"While we were encouraged by our growth in subscribers, given the current financial market conditions, this deal with Juno was our best alternative," Sharon Rothstein, CEO of WorldSpy, said in a statement.
WorldSpy went one better, keeping its service free of marketing messages that usually pay the bills on most no-fee Internet accounts.
According to New York-based market research firm Jupiter Communications, 6.2 percent of all Internet users will log on through a free connection this year, doubling to 13 percent by 2003. But whether the giveaways will pay off for the businesses sponsoring them remains uncertain. When WorldSpy launched its service it had anticipated signing up a million subscribers within 12 months--leaving the company well off its projected pace when it shuttered its business last week.
WorldSpy's collapse is a boon for Juno, which has spent heavily to attract new subscribers. In May, Juno reported it had more than 10 million registered subscriber accounts, compared with 8.14 million at the end of December. The company said it spent $44.8 million in the first quarter marketing its service to new subscribers, up from $2.7 million in the year-earlier period.

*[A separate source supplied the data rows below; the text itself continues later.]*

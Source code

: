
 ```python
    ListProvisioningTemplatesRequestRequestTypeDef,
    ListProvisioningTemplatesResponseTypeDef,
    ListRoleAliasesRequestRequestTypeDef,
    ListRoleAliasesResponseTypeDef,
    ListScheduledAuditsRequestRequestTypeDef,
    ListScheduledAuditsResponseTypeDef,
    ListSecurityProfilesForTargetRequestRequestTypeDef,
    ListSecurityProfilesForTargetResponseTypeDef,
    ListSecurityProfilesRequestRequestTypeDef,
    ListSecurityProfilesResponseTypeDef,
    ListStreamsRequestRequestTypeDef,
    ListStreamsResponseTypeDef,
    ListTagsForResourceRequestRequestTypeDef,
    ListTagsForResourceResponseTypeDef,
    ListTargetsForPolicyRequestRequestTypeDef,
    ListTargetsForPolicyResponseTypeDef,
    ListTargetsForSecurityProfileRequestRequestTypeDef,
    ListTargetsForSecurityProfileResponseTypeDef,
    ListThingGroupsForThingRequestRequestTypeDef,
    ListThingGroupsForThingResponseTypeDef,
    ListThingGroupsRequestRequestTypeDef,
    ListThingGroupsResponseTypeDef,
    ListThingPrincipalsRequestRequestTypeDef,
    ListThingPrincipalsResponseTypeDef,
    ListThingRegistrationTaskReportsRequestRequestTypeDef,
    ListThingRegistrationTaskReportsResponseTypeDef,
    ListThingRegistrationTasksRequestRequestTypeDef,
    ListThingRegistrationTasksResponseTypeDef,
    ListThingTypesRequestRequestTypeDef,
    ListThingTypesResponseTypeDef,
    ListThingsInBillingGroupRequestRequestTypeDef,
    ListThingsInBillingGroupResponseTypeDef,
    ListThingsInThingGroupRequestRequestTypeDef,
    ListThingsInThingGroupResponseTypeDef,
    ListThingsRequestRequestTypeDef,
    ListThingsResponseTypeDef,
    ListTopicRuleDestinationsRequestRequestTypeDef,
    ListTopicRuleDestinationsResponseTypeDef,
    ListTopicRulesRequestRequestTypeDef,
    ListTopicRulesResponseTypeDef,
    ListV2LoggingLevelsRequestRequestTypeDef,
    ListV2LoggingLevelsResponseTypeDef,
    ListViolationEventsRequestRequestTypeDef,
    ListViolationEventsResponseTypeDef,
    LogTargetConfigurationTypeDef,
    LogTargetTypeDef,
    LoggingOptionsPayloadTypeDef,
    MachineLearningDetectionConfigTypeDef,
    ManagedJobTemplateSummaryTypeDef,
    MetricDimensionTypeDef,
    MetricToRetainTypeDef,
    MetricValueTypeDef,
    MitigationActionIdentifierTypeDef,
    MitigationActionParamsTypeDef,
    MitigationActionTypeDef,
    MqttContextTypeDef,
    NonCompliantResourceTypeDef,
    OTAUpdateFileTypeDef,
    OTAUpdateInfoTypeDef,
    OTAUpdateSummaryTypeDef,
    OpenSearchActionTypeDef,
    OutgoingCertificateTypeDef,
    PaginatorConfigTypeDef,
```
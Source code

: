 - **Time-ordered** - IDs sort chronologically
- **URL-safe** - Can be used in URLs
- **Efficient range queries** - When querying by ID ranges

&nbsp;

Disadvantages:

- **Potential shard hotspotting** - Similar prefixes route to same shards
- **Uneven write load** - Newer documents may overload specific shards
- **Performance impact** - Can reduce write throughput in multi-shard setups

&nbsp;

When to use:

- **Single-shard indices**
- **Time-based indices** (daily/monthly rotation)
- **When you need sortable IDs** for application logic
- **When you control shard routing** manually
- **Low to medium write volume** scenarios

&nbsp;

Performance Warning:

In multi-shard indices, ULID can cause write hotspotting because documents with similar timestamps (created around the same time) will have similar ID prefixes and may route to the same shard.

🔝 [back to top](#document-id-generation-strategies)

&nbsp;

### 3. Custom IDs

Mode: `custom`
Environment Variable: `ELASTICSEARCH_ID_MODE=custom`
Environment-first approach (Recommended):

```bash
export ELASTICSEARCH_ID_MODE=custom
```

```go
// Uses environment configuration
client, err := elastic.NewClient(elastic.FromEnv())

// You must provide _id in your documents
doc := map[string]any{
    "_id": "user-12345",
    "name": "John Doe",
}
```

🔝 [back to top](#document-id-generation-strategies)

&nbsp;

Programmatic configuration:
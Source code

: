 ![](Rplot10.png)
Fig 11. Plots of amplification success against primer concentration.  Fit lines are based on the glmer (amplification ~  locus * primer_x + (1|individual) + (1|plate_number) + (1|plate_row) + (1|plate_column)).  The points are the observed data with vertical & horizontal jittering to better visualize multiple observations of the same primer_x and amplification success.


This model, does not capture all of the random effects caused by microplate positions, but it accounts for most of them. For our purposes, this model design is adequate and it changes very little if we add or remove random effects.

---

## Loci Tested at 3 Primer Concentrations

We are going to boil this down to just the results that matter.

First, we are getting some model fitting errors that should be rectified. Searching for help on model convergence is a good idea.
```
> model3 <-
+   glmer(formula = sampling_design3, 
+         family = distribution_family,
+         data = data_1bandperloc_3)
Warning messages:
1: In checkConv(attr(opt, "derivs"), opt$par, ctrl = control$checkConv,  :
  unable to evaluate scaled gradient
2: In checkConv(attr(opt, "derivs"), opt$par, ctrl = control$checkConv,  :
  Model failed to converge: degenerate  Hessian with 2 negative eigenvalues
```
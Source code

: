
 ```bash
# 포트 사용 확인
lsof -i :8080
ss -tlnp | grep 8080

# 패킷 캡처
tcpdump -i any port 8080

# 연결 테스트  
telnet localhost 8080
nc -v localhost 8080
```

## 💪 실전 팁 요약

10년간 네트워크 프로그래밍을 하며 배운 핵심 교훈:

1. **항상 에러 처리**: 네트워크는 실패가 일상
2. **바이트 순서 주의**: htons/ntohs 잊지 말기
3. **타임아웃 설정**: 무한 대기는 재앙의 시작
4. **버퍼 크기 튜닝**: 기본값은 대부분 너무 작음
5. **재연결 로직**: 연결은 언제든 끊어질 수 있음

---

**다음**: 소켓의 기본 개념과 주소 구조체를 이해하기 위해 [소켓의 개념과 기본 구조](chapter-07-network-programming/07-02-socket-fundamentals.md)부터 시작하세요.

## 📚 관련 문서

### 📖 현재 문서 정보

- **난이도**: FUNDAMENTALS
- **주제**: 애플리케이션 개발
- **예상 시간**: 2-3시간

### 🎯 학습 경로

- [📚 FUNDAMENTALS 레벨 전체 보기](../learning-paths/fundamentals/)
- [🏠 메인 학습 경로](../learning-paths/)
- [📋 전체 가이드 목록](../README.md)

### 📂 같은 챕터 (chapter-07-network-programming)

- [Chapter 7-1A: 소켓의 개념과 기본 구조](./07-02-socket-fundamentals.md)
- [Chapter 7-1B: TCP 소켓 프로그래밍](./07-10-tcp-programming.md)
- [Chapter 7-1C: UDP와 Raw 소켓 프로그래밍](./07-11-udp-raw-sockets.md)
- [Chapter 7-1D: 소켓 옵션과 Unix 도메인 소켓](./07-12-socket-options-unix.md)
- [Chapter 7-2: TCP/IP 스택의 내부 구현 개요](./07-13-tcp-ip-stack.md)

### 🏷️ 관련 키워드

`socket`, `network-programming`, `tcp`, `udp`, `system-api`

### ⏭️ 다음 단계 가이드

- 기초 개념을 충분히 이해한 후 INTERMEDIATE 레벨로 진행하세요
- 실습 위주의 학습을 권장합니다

Juno's competitors also have embarked on spending sprees to lure customers. Westlake Village, Calif.-based NetZero said it spent $12.9 million on sales and marketing in its third quarter ended March 31, compared with $522,000 a year earlier.
Analysts said WorldSpy was unable to take in the revenues needed to support the cost of access.
"The window of opportunity for players offering free access and building a brand name from scratch are over," said senior analyst Zia Daniell Wigder of Jupiter Communications. "It's too expensive; there simply aren't the online ad dollars to go around to create an ad-supported model, and there's far too much competition in the market already from strong brand names."
Wigder said WorldSpy operated on a commerce-supported model, attempting to bring people to its online shopping mall and hoping they would make purchases to offset the cost of access.
"The model that WorldSpy was pursuing is a very difficult one to make work," Wigder said.
The ISP will receive compensation in the form of Juno common stock for each former WorldSpy subscriber who becomes a Juno subscriber during a three-month referral period.
Although WorldSpy customers will have Internet access at no cost through Juno, they will continue to receive email messages addressed to their WorldSpy accounts. Subscribers who convert to Juno will also have the option of upgrading to one of Juno's billable premium services, such as its high-speed service, Juno Express.